WHAT IS IT?
Authelia is an open source authentication and authorization server that sits in front of your web apps through a reverse proxy (nginx, Traefik, Caddy, HAProxy, Envoy). It exposes an SSO portal, 2FA and an OpenID Connect provider, so any self-hosted service can be protected, including those with no built-in user management.
WHY IS IT INTERESTING?
- Transparent to apps: authentication is enforced at the reverse proxy layer via forward-auth, your services stay unaware of it.
- Serious 2FA: TOTP, WebAuthn/Passkeys (FIDO2) and Duo Push, not just SMS.
- Certified OpenID Connect: OIDC 1.0 / OAuth 2.0 provider certified for Basic, Implicit, Hybrid, Form Post and Config OP.
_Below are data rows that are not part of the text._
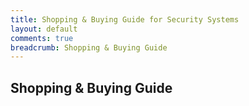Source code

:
 ```yaml
---
title: Shopping & Buying Guide for Security Systems
layout: default
comments: true
breadcrumb: Shopping & Buying Guide
---
```


## Shopping & Buying Guide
- Rule-based access control: fine-grained ACLs by subdomain, user, group, URI, HTTP method and source network.
- Production-ready: SQL backend (MySQL, PostgreSQL, SQLite), Redis sessions, Kubernetes integrations and HA support.
- Self-hosted and lean: a single Go binary and a Docker image, no third-party SaaS holding your identities.
USE CASES
- Adding SSO and 2FA in front of a homelab full of self-hosted services (Jellyfin, Nextcloud, Grafana, etc.).
- Replacing Keycloak when it feels overkill for modest OIDC needs.
- Enforcing WebAuthn only on sensitive subdomains (admin, backups) while keeping plain login elsewhere.
- Centralizing authentication for a Kubernetes cluster behind nginx-ingress or Traefik.